Most competitors are also friends who share a common interest, and they often cooperate and help each other. Those are the ones that will not run someone down to make themselves look better. If you just tell them you want a second opinion but they don t know which shop you were at previously, that will remove any bias one way or the other, and you are likely to get a more accurate diagnosis and estimate. That second shop will also be more likely to give an honest opinion as to any damage or lack of damage caused by the first shop. You can share the name of the first shop, and their written estimate, AFTER you get the second one. The second shop will be more confident about standing behind their diagnosis, especially if it is lower. Either way, give them the opportunity to defend their estimate. There are times when used parts are perfectly fine. There are times when almost all you can get are rebuilt or remanufactured parts. And there are times when you only want new ones. The people at the shop will help you decide. Some parts like rack and pinion steering assemblies can only be purchased new from the dealer and are only used when the car is still under warranty. At all other times rebuilt assemblies are used because new ones cost four to five times as much.

Most shops use a flat rate guide when pricing repairs. That insures they all quote the same number of hours for the same work. Some shops will give a discount however when two or more related parts are replaced since they know they will only be doing parts of the two procedures once. Other shops forgo the discount and use the saved time to provide little extras, or they charge a lower hourly shop rate. It s a balancing act. The highest priced shops aren t always the best and the lowest priced shops aren t always the worst. They have a lot of bills to cover and that varies a lot in different states and cities. In general, the higher priced shops invest in more newer equipment and continuing training for their mechanics.
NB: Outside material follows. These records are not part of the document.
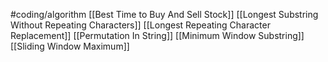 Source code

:#coding/algorithm 
[[Best Time to Buy And Sell Stock]]
[[Longest Substring Without Repeating Characters]]
[[Longest Repeating Character Replacement]]
[[Permutation In String]]
[[Minimum Window Substring]]
[[Sliding Window Maximum]] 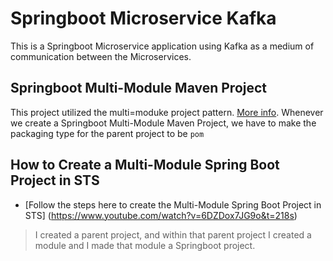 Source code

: # Springboot Microservice Kafka
This is a Springboot Microservice application using Kafka as a medium of communication between the Microservices.

## Springboot Multi-Module Maven Project
This project utilized the multi=moduke project pattern. [More info](https://www.geeksforgeeks.org/spring-boot-multi-module-project/). 
Whenever we create a Springboot Multi-Module Maven Project, we have to make the packaging type for the parent project to be ` pom `


## How to Create a Multi-Module Spring Boot Project in STS
- [Follow the steps here to create the Multi-Module Spring Boot Project in STS] (https://www.youtube.com/watch?v=6DZDox7JG9o&t=218s)

> I created a parent project, and within that parent project I created a module and I made that module a Springboot project.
To address your specific concerns, it would be nice if you could post the exact description of the intended repairs from the first shop. In an effort to make cars lighter and more fuel efficient, manufacturers are using thinner sheet metal that rusts out faster. This has been a real concern on the inner fenders of a lot of cars where the upper strut mounts bolt to. I recently learned from a former student that the local Ford dealer is quoting $3000.00 to repair that rusted sheet metal on minivans. This has been a huge problem with Escort and Honda rear struts too. Open the hood and look around the three or four bolts sticking up just inside of the hood hinges. If you see bubbling under the paint, or rust, that might be what they were referring to for the strut mounts. If I m right, $800.00 seems too low for that repair. Also, that is a body shop repair. If they are simply referring to the upper strut mounts, $800.00 is way too much. Two front struts, two coil springs, (not normally needed unless one is broken or sagged), two upper mounts, and a four-wheel alignment should not cost $800.00. By the way, it s common for worn upper mounts to bind and create a horrendous banging sound when you turn the steering wheel. That problem goes away while you re driving because road bumps help them break free and turn.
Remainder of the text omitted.